**Assignment**
Search the data below for the word "iterator" and copy each line that holds it.

**Data records**
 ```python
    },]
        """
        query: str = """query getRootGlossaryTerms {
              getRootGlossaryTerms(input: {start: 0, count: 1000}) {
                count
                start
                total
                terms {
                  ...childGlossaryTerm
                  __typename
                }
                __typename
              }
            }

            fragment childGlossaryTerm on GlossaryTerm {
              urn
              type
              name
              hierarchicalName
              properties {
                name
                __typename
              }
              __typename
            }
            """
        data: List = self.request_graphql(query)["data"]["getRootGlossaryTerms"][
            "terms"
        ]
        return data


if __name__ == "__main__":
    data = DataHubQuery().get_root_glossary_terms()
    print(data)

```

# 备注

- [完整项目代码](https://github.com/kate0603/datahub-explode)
...
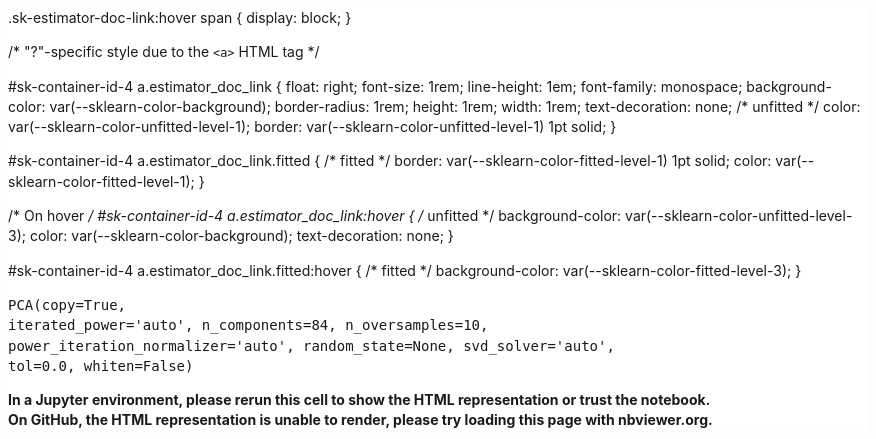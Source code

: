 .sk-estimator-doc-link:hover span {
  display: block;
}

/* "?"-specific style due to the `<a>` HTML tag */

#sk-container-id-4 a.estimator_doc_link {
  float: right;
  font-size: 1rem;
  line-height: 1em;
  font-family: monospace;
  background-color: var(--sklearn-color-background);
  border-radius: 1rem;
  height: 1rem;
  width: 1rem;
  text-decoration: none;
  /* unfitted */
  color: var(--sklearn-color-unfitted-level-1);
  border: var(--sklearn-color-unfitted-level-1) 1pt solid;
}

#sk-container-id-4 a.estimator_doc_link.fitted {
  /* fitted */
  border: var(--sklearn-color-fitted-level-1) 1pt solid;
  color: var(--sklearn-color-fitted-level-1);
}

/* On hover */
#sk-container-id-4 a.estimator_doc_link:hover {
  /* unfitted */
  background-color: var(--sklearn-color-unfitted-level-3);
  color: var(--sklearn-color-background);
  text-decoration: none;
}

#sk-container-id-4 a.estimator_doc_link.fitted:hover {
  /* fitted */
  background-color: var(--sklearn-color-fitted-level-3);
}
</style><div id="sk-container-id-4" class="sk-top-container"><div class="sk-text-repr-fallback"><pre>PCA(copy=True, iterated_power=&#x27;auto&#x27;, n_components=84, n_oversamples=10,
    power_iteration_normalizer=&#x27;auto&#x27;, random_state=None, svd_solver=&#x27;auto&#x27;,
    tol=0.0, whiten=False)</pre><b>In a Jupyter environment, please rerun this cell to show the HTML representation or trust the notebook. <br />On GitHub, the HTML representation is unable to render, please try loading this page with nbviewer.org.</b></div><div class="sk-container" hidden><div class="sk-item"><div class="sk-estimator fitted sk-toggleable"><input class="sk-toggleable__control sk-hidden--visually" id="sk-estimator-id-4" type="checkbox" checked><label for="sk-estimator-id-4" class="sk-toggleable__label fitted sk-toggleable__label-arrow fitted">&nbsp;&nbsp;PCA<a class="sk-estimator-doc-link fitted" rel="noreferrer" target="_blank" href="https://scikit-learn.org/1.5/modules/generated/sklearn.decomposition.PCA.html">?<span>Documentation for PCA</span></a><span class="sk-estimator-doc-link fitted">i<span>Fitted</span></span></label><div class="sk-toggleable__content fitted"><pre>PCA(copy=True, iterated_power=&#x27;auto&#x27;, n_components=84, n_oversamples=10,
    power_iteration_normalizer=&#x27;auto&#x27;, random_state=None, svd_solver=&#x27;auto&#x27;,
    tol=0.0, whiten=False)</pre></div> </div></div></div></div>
==
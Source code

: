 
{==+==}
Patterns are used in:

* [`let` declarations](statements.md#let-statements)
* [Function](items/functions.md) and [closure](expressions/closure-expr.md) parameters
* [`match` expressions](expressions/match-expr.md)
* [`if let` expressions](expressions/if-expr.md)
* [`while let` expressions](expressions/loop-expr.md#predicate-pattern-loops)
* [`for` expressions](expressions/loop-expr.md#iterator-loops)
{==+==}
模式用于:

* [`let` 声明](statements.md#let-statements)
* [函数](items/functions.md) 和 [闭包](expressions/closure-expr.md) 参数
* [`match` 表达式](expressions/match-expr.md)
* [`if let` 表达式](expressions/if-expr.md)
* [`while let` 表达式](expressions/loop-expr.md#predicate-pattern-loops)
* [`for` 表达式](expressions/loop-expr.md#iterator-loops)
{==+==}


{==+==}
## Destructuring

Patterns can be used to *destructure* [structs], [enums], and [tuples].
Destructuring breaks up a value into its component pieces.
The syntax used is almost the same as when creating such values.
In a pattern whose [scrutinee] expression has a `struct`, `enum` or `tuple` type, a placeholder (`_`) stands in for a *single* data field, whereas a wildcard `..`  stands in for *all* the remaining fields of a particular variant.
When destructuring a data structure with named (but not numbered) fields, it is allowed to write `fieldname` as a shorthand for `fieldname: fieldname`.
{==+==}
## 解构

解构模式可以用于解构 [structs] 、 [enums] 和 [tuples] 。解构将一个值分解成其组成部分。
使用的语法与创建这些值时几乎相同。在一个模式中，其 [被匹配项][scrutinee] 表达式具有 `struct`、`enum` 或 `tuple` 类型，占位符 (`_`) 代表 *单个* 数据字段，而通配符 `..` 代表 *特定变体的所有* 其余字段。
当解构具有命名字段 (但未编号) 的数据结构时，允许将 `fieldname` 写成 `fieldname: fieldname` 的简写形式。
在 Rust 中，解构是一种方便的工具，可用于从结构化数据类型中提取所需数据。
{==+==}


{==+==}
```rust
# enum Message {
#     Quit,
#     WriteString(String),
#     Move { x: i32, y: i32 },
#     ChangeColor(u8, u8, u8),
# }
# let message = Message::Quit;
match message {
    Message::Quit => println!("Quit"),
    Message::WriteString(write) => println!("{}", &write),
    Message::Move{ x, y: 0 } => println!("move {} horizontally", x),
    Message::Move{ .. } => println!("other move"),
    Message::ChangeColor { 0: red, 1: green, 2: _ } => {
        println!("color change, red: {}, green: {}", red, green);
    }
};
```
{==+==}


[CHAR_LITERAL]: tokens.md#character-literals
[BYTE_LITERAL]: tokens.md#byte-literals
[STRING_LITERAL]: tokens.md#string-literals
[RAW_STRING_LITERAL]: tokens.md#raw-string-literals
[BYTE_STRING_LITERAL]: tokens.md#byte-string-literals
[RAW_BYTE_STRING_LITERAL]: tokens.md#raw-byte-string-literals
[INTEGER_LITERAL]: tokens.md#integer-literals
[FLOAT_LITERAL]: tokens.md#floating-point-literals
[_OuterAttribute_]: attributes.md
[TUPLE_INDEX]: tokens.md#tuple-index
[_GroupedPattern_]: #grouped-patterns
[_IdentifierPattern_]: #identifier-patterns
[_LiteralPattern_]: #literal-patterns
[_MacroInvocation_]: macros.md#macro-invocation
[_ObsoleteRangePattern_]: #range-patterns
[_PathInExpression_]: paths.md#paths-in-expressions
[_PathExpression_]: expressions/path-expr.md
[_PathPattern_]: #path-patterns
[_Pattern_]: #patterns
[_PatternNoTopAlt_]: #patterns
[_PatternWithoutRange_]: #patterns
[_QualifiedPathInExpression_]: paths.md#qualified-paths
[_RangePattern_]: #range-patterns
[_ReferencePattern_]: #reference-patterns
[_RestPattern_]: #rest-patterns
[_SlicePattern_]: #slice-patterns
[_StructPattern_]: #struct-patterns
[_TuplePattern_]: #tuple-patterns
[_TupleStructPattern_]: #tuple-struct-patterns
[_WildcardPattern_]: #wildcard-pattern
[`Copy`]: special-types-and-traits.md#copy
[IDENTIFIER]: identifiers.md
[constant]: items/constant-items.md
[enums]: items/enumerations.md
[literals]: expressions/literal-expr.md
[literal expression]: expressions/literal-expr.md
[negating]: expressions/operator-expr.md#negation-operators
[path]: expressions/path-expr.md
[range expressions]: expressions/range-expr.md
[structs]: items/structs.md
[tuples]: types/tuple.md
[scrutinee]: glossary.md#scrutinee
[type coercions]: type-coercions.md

**Solution**
* [`for` expressions](expressions/loop-expr.md#iterator-loops)
* [`for` 表达式](expressions/loop-expr.md#iterator-loops)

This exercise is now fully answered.